Being yourself is the most dangerous advice you can give anyone! It means that shy people stay shy and never changes which eventually will result in an unhappy life.

 

I don't understand why so many give that advice...no offence to you personally of course.

 

Eh, I don't think so. Being yourself is important, if you try to stretch yourself beyond your means or into being someone you really don't want to be, it can become stressful, or at least make you unhappy. This isn't to say people aren't dynamic, though.

 

Fear is generally something that can be overcome and diminished, but not everything is. For instance, let's assume I'm dating someone that wants to go to a football game with me once a week. This probably isn't the greatest idea, I don't care about football. I probably never will. So every week, I will spend an hour or two bored out of my mind, wasting my time. Unless I can find some way to make it enjoyable, which will undoubtedly involve completely ignoring the game and doing something else.

 

However, being able to overcome shyness and find a few friends, maybe get a girlfriend. The results would easily be enjoyable and beneficial. Even if I was no longer shy though, I probably wouldn't spend my time meeting new people after I'd developed a few meaningful friendships. The activity in and of itself still doesn't entice me at all.

 

Heck, I'd go to a football game once a day if it'd get me a 69 Plymouth Road Runner. But only for a time, if I had to keep going for the rest of my life, I'd probably just find another way to get it altogether.

 

I'd not be too thrilled with a friend who felt the need to drag me out of my house every night to go to some party or the bar or something, either.
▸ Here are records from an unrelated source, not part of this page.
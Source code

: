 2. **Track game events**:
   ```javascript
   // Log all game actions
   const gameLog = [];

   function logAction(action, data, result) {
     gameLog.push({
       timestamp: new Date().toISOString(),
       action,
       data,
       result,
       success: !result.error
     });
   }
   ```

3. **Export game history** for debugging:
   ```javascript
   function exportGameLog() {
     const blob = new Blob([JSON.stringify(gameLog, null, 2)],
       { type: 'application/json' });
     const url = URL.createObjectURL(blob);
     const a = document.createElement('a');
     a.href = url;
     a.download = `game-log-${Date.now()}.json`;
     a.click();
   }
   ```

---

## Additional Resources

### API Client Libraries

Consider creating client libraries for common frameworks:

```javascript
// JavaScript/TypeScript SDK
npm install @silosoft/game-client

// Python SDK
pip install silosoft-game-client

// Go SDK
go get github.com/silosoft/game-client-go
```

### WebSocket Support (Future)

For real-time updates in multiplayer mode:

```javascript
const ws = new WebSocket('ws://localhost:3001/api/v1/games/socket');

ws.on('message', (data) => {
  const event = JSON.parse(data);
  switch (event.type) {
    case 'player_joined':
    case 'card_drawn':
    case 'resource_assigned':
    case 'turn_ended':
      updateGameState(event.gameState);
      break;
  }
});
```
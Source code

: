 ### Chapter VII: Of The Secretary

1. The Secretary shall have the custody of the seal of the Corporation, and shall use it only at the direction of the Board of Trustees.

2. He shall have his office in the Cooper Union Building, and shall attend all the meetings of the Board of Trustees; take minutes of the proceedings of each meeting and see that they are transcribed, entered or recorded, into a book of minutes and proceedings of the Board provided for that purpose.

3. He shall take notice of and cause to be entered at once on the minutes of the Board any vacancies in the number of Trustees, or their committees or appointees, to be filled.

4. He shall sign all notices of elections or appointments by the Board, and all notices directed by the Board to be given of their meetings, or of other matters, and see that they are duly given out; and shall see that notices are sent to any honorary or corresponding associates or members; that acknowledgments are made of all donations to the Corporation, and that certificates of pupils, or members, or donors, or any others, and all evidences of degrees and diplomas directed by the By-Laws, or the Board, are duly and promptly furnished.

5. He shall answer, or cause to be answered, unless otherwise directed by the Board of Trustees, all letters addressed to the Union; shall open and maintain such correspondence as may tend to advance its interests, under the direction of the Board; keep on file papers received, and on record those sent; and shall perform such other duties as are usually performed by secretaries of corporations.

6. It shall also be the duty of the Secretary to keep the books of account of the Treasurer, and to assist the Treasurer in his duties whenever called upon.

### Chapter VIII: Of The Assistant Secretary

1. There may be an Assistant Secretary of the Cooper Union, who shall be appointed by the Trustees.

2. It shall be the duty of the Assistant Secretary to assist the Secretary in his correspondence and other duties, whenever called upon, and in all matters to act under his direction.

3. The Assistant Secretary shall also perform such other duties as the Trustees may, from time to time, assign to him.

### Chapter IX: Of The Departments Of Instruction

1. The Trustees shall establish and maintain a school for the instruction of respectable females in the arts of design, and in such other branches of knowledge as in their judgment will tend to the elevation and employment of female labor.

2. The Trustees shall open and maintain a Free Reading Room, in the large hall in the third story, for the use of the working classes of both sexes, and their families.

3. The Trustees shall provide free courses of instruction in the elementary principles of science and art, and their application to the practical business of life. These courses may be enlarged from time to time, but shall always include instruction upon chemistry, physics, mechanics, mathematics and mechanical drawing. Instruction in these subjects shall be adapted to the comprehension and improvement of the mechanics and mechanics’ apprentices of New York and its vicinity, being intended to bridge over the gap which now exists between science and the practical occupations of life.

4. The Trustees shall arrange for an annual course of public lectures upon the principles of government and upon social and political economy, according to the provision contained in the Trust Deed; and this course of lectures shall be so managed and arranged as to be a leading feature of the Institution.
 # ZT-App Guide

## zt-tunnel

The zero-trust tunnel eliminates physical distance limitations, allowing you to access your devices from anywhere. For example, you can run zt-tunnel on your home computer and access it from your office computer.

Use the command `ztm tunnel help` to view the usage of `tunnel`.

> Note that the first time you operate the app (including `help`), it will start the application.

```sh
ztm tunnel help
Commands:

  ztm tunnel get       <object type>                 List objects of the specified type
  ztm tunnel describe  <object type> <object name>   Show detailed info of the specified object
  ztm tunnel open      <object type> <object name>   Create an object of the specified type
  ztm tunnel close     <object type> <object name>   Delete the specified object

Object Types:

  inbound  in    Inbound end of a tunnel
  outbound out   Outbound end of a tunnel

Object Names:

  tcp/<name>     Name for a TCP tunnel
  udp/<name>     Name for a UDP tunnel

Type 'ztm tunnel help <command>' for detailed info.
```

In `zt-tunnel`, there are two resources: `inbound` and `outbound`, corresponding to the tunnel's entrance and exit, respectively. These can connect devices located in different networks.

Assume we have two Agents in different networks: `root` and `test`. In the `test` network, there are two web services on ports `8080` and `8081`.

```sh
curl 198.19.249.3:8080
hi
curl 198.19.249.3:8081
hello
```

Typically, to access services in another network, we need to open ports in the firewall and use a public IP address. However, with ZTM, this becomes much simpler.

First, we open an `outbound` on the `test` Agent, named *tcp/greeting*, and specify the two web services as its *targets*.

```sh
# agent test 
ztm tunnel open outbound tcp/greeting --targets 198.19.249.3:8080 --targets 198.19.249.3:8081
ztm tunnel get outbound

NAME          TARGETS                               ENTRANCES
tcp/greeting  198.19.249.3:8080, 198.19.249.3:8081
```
Not because of being shy, just because it's boring and draining. (And besides, the bar doesn't sound like the place to meet the kind of people I want to know anyway).

 

Not everything is black and white, of course. But personally, I wouldn't spend my time every day doing something unpleasant, to little or no avail. Being myself, to me, suggests that I'm going to do my very best to keep myself happy with life, and not push myself to do things that don't help with maintaining or achieving that, and in the end only take away from the quality of life.

 

So being myself is very important. And you know what? I don't want to end up alone, I'm strongly motivated to not let that happen. And it's completely 100% me if I decide that one feeling, a motivation within me is more important than another. Short term discomfort followed by long term quality versus long term discomfort. Which do I pick? It's not easy to overcome this obstacle(which is why there's a forum about it here, I guess), but I don't plan on giving up.

 

That's my 50 cents. Curse you, inflation!